• _WORK REQUEST_:
Pull every line holding the string "terms" from the records below.

Data extracted from a collection
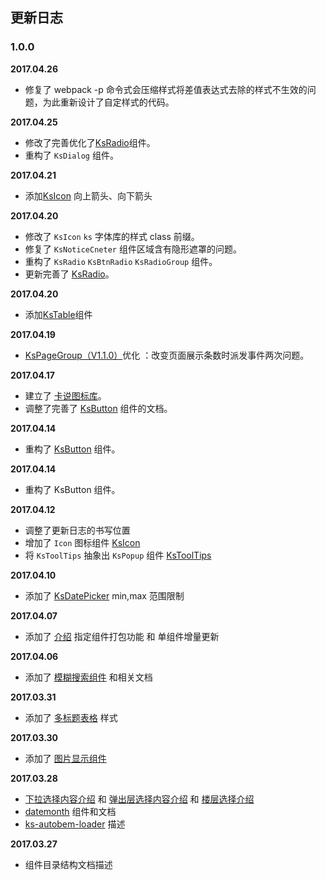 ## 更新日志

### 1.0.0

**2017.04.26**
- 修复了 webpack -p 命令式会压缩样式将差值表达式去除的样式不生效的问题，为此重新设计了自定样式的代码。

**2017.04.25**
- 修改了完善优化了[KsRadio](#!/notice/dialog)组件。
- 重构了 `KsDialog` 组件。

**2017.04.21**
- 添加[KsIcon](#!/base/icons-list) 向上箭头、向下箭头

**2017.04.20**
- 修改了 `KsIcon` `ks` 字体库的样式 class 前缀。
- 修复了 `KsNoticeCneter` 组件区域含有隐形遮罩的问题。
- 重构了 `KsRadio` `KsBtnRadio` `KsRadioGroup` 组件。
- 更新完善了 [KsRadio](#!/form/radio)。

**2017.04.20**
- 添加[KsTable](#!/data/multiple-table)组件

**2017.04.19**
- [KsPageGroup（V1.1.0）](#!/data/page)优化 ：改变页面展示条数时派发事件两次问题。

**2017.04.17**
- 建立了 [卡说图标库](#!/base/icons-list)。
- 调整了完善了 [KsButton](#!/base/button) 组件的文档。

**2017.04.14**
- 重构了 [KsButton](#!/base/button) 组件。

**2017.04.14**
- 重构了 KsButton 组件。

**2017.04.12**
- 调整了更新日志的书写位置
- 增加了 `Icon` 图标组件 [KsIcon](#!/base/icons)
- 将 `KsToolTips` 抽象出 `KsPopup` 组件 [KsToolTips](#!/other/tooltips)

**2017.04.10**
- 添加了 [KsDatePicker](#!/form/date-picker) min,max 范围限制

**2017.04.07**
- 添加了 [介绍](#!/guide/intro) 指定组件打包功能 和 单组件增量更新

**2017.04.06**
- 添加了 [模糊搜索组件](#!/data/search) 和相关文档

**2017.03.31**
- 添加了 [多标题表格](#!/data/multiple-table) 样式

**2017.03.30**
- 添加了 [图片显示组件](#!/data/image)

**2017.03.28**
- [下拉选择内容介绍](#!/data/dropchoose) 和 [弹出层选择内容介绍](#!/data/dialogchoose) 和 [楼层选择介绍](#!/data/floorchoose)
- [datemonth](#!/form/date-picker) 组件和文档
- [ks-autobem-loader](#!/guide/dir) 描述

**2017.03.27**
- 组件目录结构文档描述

==

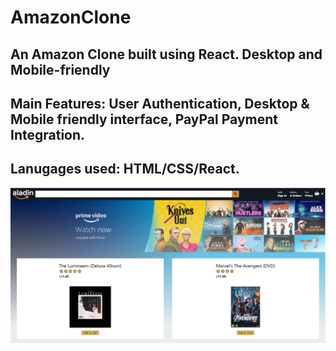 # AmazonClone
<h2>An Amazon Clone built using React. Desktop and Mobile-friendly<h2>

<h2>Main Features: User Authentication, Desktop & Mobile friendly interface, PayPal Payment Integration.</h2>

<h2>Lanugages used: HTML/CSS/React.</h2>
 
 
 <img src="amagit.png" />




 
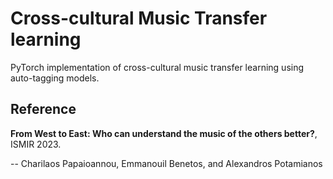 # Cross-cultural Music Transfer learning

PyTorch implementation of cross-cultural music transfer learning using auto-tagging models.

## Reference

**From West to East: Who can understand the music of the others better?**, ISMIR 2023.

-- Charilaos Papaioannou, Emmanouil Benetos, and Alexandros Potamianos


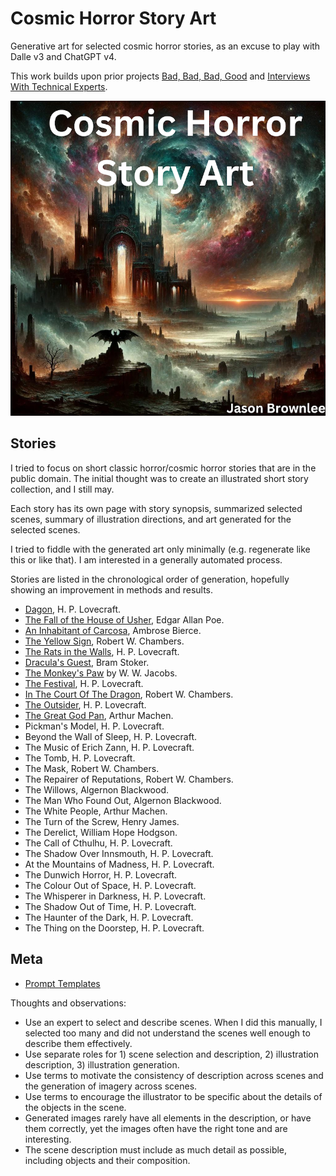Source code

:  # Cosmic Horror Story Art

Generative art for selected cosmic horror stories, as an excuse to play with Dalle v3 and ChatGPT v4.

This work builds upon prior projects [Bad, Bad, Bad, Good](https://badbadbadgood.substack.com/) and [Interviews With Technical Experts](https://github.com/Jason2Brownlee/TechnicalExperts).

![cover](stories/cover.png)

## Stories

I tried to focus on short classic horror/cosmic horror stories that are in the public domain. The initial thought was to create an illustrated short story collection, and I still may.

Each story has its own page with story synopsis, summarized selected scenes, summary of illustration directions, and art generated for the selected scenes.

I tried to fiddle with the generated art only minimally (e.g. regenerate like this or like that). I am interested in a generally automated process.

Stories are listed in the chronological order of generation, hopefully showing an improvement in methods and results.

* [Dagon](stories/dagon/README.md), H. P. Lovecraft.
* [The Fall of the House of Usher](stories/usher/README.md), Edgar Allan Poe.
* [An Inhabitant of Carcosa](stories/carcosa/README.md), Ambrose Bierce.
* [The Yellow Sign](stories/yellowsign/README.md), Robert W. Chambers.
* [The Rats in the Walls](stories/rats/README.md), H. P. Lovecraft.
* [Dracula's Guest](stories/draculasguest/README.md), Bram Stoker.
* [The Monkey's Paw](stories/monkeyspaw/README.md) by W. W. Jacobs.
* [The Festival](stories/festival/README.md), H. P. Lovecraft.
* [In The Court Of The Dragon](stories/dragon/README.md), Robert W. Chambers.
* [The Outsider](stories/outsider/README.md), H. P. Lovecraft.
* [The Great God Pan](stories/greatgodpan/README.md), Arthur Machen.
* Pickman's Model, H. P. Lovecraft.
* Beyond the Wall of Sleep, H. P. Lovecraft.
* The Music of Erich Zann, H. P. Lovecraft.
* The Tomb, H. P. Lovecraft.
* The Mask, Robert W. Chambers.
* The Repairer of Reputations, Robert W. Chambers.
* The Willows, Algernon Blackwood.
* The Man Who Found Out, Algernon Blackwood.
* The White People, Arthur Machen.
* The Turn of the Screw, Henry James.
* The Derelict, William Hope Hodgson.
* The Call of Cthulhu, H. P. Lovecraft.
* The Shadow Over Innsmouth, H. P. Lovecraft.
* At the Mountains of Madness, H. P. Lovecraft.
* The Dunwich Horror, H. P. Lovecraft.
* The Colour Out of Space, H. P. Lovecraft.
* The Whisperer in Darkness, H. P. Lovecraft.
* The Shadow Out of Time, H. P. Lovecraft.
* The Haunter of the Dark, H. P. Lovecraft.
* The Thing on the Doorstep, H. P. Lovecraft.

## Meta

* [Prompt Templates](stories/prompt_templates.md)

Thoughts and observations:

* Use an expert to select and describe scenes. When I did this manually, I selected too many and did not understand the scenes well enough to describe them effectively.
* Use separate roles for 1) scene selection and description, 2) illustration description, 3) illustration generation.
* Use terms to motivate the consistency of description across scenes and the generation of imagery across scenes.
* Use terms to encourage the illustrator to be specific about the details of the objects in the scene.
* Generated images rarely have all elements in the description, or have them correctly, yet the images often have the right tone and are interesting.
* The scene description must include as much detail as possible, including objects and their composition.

• _ANSWER SPACE_:
* Use terms to motivate the consistency of description across scenes and the generation of imagery across scenes.
* Use terms to encourage the illustrator to be specific about the details of the objects in the scene.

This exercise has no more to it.